企業からの食品寄贈の受け入れ及び、各地のフードバンク団体とのマッチングを実施。
③実施日(期間)
2018年4月~2019年3月
④実施回数
企業への支援要請(26社)
食品提供回数(延べ31社)
食品提供重量(57t)
食品以外にも物品や什器の寄贈の仲介も実施
⑤対象者・数(食品寄贈先)
全国のフードバンク団体、延べ231団体
フードバンク団体への食品提供
5. シンポジウムの開催
①目的
子どもの貧困問題に関する周知啓発を目的としたシンポジウムを開催する。 特に潜在的な支援者である企業関係者の参加を促す。
②実施内容
企業関係者や市民向けに、子供の貧困問題や企業のフードバンクや子ども食堂への支援を増やすためのシンポジウムを開催。
2018年12月に農水省、国税庁が明確にした、フードバンクへの支援税制についても企業向けの説明を行った。
③実施日(期間)
2019年3月19日
④実施場所
東京都千代田区神田鍛冶町3-3-3 高遠ビル
⑤対象者・数
33名、食品関連企業参加者は10名
フードバンク団体と企業との連携事例の説明
フードバンクへの食品寄贈に係る支援税制の説明
◆事業によって得られた成果
フードバンク団体への組織基盤強化支援については、2団体に対して支援を行うことができた。また、支援者側の人材育成を重点的に行い、事業終了後も弊会が継続してフードバンク団体の組織基盤強化支援を行えるような体制を整えることができた。そのため、助成事業終了後も継続的に伴走支援を行えている。
オンラインによるWEB会議や訪問による直接的なノウハウ支援については、オンラインでの会議は当初想定よりニーズが少なく、目標の12回に対して、6回の実施にとどまったが、直接訪問による支援は目標の8回に対して、18回の実施となった。また、その他のノウハウ支援として、電話やメール等で116回の支援を行ったことで、新設団体の立ち上げや、既存の団体が抱える課題の解決、先進事例の他地域への共有と実施につながった。
全国フードドライブキャンペーンについては、参加団体が前年度の10団体から18団体まで増加したが、目標の25団体までには至らなかった。
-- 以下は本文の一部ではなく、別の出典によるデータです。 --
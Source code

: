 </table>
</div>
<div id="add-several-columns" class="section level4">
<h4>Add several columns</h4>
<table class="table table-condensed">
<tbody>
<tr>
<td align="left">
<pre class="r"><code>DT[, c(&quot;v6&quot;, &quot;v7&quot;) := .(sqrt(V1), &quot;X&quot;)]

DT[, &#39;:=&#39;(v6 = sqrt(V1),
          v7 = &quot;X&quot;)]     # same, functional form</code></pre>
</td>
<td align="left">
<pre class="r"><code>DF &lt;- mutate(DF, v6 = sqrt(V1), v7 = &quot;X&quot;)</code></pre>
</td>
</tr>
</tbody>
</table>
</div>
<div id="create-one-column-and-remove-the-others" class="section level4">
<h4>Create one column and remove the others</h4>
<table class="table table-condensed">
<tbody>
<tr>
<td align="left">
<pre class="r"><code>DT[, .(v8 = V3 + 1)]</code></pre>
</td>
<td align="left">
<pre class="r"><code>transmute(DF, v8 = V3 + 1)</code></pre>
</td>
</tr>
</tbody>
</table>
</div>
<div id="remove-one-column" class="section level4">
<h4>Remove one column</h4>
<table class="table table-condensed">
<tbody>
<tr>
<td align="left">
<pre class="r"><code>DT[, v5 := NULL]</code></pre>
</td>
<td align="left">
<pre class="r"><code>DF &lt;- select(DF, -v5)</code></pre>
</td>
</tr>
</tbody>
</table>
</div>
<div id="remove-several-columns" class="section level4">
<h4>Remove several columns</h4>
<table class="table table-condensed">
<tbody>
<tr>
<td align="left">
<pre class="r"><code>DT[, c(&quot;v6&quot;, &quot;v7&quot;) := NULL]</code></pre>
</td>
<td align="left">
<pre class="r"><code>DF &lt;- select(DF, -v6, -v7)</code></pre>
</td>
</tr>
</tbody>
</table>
重量については42.9トンの食品を集めることができ、目標の30トンを上回った。また、本事業ではインフルエンサーに石田ひかりさんにご協力をいただくことができ、全国各地の団体からの広報を通して、一般市民への子供の貧困問題への周知・啓発にもつながった。
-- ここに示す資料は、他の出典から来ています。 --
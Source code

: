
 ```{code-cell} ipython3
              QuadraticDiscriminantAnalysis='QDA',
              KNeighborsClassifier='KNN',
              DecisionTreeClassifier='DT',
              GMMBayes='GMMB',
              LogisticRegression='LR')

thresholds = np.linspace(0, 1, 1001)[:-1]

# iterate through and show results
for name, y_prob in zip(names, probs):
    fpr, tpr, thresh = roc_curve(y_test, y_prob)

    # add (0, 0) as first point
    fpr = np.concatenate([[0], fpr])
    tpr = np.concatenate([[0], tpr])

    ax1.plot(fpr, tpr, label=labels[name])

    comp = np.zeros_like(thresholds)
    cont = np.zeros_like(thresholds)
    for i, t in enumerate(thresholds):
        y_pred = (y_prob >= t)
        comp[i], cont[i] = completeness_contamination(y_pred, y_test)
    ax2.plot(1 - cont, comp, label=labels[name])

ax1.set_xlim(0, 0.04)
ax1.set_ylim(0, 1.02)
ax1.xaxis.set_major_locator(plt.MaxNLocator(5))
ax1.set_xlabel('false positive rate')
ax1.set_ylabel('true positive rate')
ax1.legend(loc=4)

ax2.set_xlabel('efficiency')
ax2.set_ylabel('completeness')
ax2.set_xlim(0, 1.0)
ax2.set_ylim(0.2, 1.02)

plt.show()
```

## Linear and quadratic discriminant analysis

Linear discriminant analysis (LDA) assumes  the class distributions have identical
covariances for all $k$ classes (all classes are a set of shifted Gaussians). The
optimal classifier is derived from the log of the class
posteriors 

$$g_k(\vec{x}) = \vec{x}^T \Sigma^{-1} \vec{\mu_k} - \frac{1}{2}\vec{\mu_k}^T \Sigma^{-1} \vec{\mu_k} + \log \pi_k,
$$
食品企業からの食品寄贈については、延べ31社から57トンの食品等を延べ231団体へのマッチングを実施することができ、各団体を通して生活困窮世帯や子ども食堂、児童養護施設等への食品支援に活用していただくことができた。
シンポジウムの開催については、一般市民の参加は少なかったものの、食品企業に対して支援の必要性やフードバンクへの食品提供に対する支援税制について共有をすることができ、参加した企業からイベント開催後に食品を寄贈いただく事例も出てきている。
◆課題と今後に向けて
SDGsが追い風となり、企業は非営利活動への支援に積極的になっているため、連携企業が増加している。また近年、子供の貧困問題に対する社会の認知が進む中で、新設フードバンク団体も急増している。そのため連携企業や支援対象団体の増加に対して、支援に必要なマンパワーが慢性的に不足しており、サポート体制が追いついていない。
今後は増加する支援ニーズに対応するために、本事業の成果、実績を元に企業を対象としたファンドレイジングを積極的に行い、弊会のサポート体制を強化することによって本事業で構築した組織基盤を更に拡大し、国内フードバンク活動全体の発展に貢献していきたい。